The previous CEO, Michael Mendes, confirmed the company's cash-related public statement irrespective of the fact that they were financially prolonged. As the head of the project, he must have known about the false valuing by Walnut. From the misapprehension, much evidence was gathered against Mendes and the company; thus the company complied to repay 125,000 dollars as a penalty for resolving the case. Furthermore, reinforcements renounced the rewards valued more than 4 million dollars (Biegelman, 2013).

While performing its reviews, Diamond Foods ignored the underlying articulations of the GAAS, "Area 10(b) of the trade demonstration governs and segment 17(a) 1, 2 and 3."

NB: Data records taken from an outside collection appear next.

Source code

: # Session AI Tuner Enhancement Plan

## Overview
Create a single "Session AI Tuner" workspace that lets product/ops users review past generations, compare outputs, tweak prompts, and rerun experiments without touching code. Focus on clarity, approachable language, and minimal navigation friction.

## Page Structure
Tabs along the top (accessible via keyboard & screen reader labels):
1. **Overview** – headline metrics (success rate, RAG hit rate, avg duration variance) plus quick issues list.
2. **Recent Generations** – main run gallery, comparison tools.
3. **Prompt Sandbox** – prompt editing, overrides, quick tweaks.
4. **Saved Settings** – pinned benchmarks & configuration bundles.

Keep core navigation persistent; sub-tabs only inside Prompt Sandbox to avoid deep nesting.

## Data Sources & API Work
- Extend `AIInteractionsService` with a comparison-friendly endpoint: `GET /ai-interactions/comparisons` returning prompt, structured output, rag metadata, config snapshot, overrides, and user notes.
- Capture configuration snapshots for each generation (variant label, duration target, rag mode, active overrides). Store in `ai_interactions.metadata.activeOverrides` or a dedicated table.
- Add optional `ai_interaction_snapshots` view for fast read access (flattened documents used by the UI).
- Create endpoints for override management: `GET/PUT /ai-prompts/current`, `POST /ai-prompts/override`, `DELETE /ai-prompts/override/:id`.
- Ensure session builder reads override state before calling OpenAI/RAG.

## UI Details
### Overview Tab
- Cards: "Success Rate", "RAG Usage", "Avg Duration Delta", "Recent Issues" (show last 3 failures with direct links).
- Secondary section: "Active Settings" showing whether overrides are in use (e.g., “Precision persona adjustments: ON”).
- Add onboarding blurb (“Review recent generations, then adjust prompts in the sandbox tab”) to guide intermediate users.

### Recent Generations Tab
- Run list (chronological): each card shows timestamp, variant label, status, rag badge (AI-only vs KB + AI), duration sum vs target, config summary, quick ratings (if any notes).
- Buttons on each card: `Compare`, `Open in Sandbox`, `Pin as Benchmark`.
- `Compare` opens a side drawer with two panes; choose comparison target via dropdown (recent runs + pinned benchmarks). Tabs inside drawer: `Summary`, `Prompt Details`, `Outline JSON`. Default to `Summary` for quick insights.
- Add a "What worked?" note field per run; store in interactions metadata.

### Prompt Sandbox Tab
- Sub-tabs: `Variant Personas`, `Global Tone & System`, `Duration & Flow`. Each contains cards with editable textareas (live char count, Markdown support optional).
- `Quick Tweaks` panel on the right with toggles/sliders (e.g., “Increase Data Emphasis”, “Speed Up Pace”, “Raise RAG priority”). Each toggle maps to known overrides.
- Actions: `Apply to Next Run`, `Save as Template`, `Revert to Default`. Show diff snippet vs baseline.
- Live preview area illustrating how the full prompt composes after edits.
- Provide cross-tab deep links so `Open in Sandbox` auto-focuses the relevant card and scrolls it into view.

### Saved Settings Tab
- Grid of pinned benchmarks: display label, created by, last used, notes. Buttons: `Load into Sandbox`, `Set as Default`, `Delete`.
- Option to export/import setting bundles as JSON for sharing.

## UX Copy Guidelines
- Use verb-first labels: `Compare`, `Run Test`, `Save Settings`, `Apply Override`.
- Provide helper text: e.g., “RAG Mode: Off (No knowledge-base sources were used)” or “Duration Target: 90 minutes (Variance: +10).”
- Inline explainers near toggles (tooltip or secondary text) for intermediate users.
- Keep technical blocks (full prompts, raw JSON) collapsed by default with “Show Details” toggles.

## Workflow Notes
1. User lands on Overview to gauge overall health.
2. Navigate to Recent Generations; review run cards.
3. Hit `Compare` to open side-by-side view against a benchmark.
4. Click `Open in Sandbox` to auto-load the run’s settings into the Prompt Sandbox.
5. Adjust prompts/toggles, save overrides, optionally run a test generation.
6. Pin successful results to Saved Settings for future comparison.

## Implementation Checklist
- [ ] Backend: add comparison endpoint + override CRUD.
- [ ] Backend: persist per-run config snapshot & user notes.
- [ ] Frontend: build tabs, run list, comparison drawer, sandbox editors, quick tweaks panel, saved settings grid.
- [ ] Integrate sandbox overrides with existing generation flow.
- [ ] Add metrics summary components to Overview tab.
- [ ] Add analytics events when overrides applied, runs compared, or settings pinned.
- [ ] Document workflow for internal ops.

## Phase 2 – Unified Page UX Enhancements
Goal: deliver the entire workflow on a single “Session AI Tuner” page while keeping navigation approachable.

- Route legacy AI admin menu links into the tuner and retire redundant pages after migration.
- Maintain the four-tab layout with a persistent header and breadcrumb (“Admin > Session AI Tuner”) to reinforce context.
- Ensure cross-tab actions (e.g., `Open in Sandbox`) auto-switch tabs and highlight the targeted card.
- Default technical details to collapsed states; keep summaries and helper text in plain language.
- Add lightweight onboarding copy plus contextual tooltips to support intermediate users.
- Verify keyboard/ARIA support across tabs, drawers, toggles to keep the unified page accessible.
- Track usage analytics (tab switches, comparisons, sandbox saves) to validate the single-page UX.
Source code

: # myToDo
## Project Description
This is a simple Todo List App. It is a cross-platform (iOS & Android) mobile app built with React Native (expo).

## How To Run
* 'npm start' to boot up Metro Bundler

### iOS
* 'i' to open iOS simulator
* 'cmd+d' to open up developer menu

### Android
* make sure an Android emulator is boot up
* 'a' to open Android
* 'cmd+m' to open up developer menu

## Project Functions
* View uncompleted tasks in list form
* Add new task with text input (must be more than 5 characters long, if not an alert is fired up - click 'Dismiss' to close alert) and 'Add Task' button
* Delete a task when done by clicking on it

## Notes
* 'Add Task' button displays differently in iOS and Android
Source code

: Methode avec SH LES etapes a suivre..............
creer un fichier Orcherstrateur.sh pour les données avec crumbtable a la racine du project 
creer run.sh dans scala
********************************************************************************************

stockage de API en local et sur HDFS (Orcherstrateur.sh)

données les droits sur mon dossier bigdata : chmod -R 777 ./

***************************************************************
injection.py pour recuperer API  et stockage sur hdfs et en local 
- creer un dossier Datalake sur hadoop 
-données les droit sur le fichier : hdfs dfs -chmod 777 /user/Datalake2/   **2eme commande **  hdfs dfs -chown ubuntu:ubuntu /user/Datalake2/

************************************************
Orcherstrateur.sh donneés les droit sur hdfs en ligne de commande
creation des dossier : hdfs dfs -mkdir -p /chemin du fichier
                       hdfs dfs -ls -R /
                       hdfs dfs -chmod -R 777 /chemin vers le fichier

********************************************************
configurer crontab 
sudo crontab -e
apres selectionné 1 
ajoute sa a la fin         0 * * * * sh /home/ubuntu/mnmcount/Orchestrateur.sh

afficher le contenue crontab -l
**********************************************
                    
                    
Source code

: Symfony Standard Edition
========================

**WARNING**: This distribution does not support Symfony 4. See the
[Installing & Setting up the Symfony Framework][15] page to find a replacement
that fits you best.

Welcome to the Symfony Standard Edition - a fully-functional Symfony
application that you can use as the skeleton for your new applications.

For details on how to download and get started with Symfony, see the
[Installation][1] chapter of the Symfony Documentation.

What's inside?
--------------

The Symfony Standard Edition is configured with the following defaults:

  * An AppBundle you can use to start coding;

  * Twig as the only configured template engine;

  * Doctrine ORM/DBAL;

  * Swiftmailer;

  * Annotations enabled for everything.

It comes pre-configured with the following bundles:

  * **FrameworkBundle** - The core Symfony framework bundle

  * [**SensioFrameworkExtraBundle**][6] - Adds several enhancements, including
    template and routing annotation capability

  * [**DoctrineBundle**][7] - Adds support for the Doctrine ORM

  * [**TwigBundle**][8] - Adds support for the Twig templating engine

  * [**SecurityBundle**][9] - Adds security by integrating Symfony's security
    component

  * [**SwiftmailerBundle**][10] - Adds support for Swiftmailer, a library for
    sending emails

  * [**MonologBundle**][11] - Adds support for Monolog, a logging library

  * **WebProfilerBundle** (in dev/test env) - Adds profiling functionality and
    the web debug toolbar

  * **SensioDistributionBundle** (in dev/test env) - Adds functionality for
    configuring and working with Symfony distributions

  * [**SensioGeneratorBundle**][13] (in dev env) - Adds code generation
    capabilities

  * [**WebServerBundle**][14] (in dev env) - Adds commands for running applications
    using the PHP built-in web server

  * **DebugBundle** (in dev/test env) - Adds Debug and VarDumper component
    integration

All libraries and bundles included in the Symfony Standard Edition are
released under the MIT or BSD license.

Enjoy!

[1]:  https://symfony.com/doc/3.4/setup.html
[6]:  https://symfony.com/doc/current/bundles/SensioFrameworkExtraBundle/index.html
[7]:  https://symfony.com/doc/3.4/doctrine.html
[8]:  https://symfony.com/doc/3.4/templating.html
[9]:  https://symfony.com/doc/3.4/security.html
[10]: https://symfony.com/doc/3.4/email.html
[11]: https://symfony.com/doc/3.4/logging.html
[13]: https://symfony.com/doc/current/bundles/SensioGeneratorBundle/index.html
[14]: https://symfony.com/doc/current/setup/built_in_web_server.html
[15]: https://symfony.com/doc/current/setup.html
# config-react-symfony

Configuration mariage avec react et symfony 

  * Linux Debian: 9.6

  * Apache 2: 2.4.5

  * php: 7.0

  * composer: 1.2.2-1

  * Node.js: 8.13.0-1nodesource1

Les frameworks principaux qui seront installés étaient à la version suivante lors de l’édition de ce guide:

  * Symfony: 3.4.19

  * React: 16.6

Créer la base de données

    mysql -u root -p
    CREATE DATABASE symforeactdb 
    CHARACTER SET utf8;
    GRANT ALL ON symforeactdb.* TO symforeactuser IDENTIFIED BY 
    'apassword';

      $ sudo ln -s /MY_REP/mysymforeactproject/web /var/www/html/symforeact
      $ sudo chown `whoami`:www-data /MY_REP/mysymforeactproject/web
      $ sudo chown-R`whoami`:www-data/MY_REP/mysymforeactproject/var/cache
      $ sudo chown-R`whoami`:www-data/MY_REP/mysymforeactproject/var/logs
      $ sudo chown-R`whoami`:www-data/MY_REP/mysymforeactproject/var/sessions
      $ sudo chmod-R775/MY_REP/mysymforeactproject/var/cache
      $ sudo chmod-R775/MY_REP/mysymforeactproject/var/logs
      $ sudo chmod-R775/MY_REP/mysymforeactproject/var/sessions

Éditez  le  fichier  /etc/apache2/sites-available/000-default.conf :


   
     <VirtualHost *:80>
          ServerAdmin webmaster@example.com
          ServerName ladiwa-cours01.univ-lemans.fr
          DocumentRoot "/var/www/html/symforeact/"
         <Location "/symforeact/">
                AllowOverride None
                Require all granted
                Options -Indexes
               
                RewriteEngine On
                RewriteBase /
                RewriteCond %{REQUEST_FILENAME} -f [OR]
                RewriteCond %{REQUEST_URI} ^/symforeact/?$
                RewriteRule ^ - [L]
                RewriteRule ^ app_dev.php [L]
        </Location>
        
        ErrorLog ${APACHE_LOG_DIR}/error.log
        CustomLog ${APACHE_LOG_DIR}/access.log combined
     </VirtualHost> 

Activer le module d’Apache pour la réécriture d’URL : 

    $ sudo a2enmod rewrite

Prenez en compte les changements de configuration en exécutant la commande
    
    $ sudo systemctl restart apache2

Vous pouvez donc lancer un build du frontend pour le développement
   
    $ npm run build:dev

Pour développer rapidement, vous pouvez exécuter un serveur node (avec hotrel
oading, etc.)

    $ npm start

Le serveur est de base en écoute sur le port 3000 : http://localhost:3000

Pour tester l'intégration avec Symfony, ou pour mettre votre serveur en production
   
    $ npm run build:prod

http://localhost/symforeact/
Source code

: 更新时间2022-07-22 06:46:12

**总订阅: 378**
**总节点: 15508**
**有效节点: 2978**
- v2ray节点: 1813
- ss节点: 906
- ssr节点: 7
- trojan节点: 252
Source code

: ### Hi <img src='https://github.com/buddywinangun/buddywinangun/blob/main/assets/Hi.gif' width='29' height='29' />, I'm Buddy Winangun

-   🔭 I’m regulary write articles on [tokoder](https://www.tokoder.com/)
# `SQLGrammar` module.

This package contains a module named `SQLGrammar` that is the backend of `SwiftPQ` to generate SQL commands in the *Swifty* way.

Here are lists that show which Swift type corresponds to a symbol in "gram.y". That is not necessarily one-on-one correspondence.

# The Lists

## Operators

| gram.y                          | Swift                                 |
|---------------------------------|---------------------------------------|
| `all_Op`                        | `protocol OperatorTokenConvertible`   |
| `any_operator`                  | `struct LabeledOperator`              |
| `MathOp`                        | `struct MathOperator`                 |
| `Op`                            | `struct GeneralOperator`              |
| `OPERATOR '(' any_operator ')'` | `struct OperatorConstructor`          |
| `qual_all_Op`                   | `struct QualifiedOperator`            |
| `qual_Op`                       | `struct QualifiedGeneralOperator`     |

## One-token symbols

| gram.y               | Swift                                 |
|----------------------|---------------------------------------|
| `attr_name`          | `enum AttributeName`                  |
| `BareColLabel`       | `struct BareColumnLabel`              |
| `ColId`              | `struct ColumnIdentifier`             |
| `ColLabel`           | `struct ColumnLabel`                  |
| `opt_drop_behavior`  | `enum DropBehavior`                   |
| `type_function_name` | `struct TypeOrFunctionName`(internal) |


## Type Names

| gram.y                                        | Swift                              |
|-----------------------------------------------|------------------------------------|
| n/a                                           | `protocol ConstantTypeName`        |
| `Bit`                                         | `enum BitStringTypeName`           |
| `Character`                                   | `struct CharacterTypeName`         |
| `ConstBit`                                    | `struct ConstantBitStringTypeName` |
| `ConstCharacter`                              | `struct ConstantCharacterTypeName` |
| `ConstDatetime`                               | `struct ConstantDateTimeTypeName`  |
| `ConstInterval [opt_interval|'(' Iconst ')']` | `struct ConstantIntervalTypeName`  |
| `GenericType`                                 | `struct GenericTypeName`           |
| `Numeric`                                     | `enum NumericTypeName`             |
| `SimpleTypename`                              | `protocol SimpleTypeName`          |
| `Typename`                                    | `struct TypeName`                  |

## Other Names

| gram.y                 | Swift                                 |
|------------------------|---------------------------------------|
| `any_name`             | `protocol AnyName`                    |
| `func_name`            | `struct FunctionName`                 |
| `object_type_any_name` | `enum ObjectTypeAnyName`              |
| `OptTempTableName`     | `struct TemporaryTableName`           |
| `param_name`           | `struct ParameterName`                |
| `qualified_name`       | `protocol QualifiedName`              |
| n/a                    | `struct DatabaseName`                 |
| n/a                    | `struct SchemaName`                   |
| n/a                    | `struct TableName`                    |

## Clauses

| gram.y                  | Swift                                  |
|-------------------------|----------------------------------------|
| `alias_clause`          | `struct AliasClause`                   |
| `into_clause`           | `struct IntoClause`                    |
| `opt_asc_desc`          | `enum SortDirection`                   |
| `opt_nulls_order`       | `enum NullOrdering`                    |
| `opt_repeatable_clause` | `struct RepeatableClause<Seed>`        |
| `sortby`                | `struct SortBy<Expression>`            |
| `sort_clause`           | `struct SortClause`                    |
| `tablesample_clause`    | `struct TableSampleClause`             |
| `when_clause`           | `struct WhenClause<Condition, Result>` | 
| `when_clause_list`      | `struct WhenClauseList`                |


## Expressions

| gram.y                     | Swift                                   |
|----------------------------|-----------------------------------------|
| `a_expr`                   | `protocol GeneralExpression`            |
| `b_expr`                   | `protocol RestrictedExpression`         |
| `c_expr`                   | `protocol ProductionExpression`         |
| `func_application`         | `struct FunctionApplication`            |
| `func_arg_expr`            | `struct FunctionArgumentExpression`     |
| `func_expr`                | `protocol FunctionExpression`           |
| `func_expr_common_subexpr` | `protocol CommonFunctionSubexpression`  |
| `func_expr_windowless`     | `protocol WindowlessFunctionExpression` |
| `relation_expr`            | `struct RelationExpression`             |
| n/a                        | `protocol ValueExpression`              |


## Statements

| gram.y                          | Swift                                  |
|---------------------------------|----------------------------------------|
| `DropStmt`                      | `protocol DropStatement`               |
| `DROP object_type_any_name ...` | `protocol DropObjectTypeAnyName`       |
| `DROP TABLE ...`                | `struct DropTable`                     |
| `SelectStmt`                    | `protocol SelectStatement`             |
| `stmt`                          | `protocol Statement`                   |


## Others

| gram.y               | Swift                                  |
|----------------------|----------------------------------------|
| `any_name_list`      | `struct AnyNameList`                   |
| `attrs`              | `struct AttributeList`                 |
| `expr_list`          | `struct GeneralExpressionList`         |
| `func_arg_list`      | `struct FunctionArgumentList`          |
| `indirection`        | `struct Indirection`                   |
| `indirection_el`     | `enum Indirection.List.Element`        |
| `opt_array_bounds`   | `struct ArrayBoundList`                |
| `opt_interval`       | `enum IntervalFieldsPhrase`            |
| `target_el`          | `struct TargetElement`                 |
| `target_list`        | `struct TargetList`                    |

Diamond Foods by implication or directly used the methods and instrumentalities for regional messages/trade in the offer or buy of securities. These instrumentalities were used in the following ways: First, employed duplicities, gadgets or tactics to fraud. Second, recorded false material declarations and facts, or ignored materials truths that are vital in putting forth expressions as per the statements under which they were prepared. Lastly, involved in business acts or doings that functioned as the extortion upon other persons, including the purchasers and sellers of securities.Thus, Diamond Foods broke "the area 10(b) and 17(a) of the Act," and unless limited or urged it shall proceed to trespass upon this law. Besides, the company also broke, "the 13(b)(2)(a) of the Exchange Act" that requires the ones responsible for securities protection to be registered and keep books and records. The records must be practical, refined elements, which reflect sensible and exact exchanges of plans resources characteristic (Biegelman, 2013).

Furthermore, the company ignored to devise and keep reliable frameworks for internal regulation of the records as stated in "area 13(b (2) (b) of the Exchange Act." Unless the company is charged and controlled, it will continue damaging these procurements.

The obligation lied on only a few parties, and this was because a large number of people were arrested. Since financial statements acts as a base for all financial information that appears in the organization's annual report, it thus becomes the responsibility of the management. Similarly, before their release, these financial statements need to have been reviewed and approved by the Board of Directors of the company. The role of the BOD is to ensure that the management attains its financial reporting duties.

The management is also responsible for preparing their financial statements according to (IFRS) International Financial Reporting Standards. Requirements of IFRS is that the administration has made particular assumptions and estimates, which are revealed in the financial statements and notes. It is the belief of the administration that the financial statements are a fair representation of the financial position, cash flows, and the outcomes of operations.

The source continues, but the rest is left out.